About this exercise:
Please transcribe the entries below without omitting a single character.

Stored data entries
——

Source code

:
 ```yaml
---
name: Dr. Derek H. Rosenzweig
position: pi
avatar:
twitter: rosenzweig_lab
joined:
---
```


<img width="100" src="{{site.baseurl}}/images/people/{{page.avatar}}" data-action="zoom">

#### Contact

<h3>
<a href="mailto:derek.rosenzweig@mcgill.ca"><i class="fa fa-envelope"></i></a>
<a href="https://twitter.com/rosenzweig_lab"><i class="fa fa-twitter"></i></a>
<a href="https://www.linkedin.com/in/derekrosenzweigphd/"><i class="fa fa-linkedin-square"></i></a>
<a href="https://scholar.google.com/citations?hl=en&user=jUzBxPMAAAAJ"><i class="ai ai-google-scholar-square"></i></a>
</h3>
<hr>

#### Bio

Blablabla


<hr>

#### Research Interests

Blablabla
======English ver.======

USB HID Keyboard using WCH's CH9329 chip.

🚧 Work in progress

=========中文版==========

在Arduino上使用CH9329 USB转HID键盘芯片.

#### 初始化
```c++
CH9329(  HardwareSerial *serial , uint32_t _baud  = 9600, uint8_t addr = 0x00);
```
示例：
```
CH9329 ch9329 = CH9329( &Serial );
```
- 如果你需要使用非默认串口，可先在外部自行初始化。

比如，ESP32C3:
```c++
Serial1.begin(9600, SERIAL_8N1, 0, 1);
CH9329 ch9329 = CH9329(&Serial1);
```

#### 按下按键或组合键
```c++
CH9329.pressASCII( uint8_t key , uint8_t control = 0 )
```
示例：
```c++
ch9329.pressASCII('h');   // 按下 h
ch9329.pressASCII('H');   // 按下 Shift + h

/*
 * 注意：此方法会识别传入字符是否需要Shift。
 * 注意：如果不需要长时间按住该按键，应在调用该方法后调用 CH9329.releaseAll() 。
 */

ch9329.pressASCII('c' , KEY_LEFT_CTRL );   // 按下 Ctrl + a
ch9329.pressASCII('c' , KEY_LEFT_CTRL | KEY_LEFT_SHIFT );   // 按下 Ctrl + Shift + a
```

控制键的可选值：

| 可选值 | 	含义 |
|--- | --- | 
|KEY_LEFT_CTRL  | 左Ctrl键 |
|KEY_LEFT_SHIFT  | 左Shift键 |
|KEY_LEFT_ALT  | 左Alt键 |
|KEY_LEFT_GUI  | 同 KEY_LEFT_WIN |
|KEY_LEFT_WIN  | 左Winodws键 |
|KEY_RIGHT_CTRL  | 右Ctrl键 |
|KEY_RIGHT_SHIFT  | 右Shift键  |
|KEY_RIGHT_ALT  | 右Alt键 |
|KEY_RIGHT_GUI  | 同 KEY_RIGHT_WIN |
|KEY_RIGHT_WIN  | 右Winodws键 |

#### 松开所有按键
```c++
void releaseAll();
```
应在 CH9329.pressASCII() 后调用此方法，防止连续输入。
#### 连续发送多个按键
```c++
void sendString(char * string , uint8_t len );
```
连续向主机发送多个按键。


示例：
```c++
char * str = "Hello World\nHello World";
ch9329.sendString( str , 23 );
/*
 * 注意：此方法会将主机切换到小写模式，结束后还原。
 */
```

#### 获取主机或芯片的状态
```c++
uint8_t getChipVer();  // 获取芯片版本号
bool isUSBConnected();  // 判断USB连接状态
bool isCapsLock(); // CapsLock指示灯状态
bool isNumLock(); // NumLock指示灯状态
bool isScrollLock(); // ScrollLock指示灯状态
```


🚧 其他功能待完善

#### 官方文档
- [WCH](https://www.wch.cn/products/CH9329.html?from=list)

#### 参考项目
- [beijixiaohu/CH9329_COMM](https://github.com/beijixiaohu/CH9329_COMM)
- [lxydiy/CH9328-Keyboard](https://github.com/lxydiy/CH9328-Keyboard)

——

Completed exercise:
Source code

:
 ```yaml
---
name: Dr. Derek H. Rosenzweig
position: pi
avatar:
twitter: rosenzweig_lab
joined:
---
```


<img width="100" src="{{site.baseurl}}/images/people/{{page.avatar}}" data-action="zoom">

#### Contact

<h3>
<a href="mailto:derek.rosenzweig@mcgill.ca"><i class="fa fa-envelope"></i></a>
<a href="https://twitter.com/rosenzweig_lab"><i class="fa fa-twitter"></i></a>
<a href="https://www.linkedin.com/in/derekrosenzweigphd/"><i class="fa fa-linkedin-square"></i></a>
<a href="https://scholar.google.com/citations?hl=en&user=jUzBxPMAAAAJ"><i class="ai ai-google-scholar-square"></i></a>
</h3>
<hr>

#### Bio

Blablabla


<hr>

#### Research Interests

Blablabla
======English ver.======

USB HID Keyboard using WCH's CH9329 chip.

🚧 Work in progress

=========中文版==========

在Arduino上使用CH9329 USB转HID键盘芯片.

#### 初始化
```c++
CH9329(  HardwareSerial *serial , uint32_t _baud  = 9600, uint8_t addr = 0x00);
```
示例：
```
CH9329 ch9329 = CH9329( &Serial );
```
- 如果你需要使用非默认串口，可先在外部自行初始化。

比如，ESP32C3:
```c++
Serial1.begin(9600, SERIAL_8N1, 0, 1);
CH9329 ch9329 = CH9329(&Serial1);
```

#### 按下按键或组合键
```c++
CH9329.pressASCII( uint8_t key , uint8_t control = 0 )
```
示例：
```c++
ch9329.pressASCII('h');   // 按下 h
ch9329.pressASCII('H');   // 按下 Shift + h

/*
 * 注意：此方法会识别传入字符是否需要Shift。
 * 注意：如果不需要长时间按住该按键，应在调用该方法后调用 CH9329.releaseAll() 。
 */

ch9329.pressASCII('c' , KEY_LEFT_CTRL );   // 按下 Ctrl + a
ch9329.pressASCII('c' , KEY_LEFT_CTRL | KEY_LEFT_SHIFT );   // 按下 Ctrl + Shift + a
```

控制键的可选值：

| 可选值 | 	含义 |
|--- | --- | 
|KEY_LEFT_CTRL  | 左Ctrl键 |
|KEY_LEFT_SHIFT  | 左Shift键 |
|KEY_LEFT_ALT  | 左Alt键 |
|KEY_LEFT_GUI  | 同 KEY_LEFT_WIN |
|KEY_LEFT_WIN  | 左Winodws键 |
|KEY_RIGHT_CTRL  | 右Ctrl键 |
|KEY_RIGHT_SHIFT  | 右Shift键  |
|KEY_RIGHT_ALT  | 右Alt键 |
|KEY_RIGHT_GUI  | 同 KEY_RIGHT_WIN |
|KEY_RIGHT_WIN  | 右Winodws键 |

#### 松开所有按键
```c++
void releaseAll();
```
应在 CH9329.pressASCII() 后调用此方法，防止连续输入。
#### 连续发送多个按键
```c++
void sendString(char * string , uint8_t len );
```
连续向主机发送多个按键。


示例：
```c++
char * str = "Hello World\nHello World";
ch9329.sendString( str , 23 );
/*
 * 注意：此方法会将主机切换到小写模式，结束后还原。
 */
```

#### 获取主机或芯片的状态
```c++
uint8_t getChipVer();  // 获取芯片版本号
bool isUSBConnected();  // 判断USB连接状态
bool isCapsLock(); // CapsLock指示灯状态
bool isNumLock(); // NumLock指示灯状态
bool isScrollLock(); // ScrollLock指示灯状态
```


🚧 其他功能待完善

#### 官方文档
- [WCH](https://www.wch.cn/products/CH9329.html?from=list)

#### 参考项目
- [beijixiaohu/CH9329_COMM](https://github.com/beijixiaohu/CH9329_COMM)
- [lxydiy/CH9328-Keyboard](https://github.com/lxydiy/CH9328-Keyboard)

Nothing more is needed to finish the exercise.